On nous objectera que, si le conflit se transforme en une guerre civile traditionnelle, nous aurons beau neutraliser les moyens lourds en les maintenant dans leurs quartiers ou leurs bases maritimes, nous ne pourrons rien faire.

Je répondrai que la résolution 1973 repose également sur le principe de l’embargo. Même « légers », les combattants ont besoin d’être nourris et d’être alimentés en provisions. La résolution 1973 vise à combattre une logistique destinée à des combattants agressifs, même si la superficie de la Libye, le triple de celle de la France, permet probablement une certaine porosité…
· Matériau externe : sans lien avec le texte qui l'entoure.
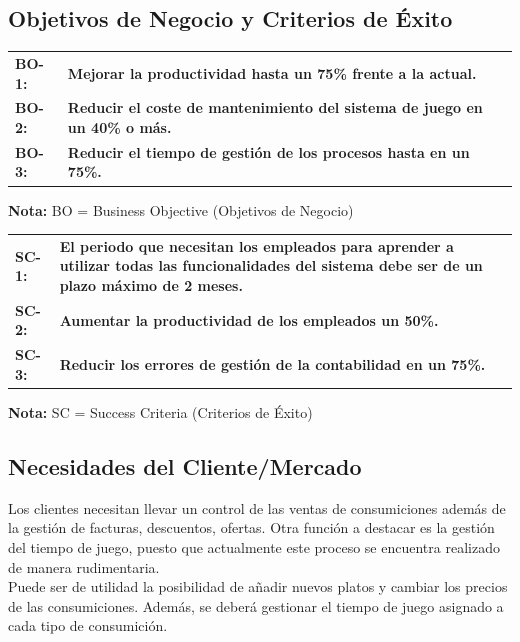 \documentclass[a4paper,11pt]{article}
\begin{document}
		\subsection{Objetivos de Negocio y Criterios de Éxito}
			\begin{center}
				\begin{tabular}{l p{11cm}}
					\textbf{BO-1:} & \textbf{Mejorar la productividad hasta un 75\% frente a la actual.} \\
					\textbf{BO-2:} & \textbf{Reducir el coste de mantenimiento del sistema de juego en un 40\% o 											más.} \\
					\textbf{BO-3:} & \textbf{Reducir el tiempo de gestión de los procesos hasta en un 75\%.} \\
				\end{tabular}
			\end{center}
			\textbf{Nota:} BO = Business Objective (Objetivos de Negocio)
			\begin{center}
				\begin{tabular}{l p{11cm}}
					\textbf{SC-1:} & \textbf{El periodo que necesitan los empleados para aprender a utilizar todas las 											funcionalidades del sistema debe ser de un plazo máximo de 2 meses.}\\
					\textbf{SC-2:} & \textbf{Aumentar la productividad de los empleados un 50\%.} \\
					\textbf{SC-3:} & \textbf{Reducir los errores de gestión de la contabilidad en un 75\%.} \\
				\end{tabular}
			\end{center}
			\textbf{Nota:} SC = Success Criteria (Criterios de Éxito)
		\subsection{Necesidades del Cliente/Mercado}
			Los clientes necesitan llevar un control de las ventas de consumiciones además de la gestión de facturas, 						descuentos, ofertas. Otra función a destacar es la gestión del tiempo de juego, puesto que actualmente este 					proceso se encuentra realizado de manera rudimentaria.\\

			Puede ser de utilidad la posibilidad de añadir nuevos platos y cambiar los precios de las consumiciones. Además,   					se deberá gestionar el tiempo de juego asignado a cada tipo de consumición.\\
\end{document}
S’agissant de la chaîne de commandement, les nations de la coalition ont donc à faire preuve collectivement du plus grand réalisme. Le ministre d’État l’a évoqué, la coopération des états-majors sur le plan technique ne doit souffrir qu’une seule règle, celle de l’efficacité au service de la volonté politique.

Nous ne menons pas une guerre de barrettes, d’amour-propre ou d’ego. Nous souhaitons simplement, et je m’exprime au nom des militaires qui mettent en œuvre la politique du Gouvernement, que cette chaîne de commandement soit suffisamment pratique pour tirer totalement parti des moyens modernes dont nous disposons afin d’éviter les excès, les démarches inutiles, les retards, qui seraient tragiques pour telle ou telle population engagée dans un combat.

J’ai toute confiance dans le bon sens des États qui ont voulu cet effort, qui ont voulu cette coalition. La France et la Grande-Bretagne en ont pris l’initiative et ont su entraîner les pays arabes et les pays européens responsables.

Enfin, pour avoir siégé au sein de cette assemblée un certain temps, je sais que mes anciens collègues sénateurs me connaissent comme un homme de tradition, un peu conservateur.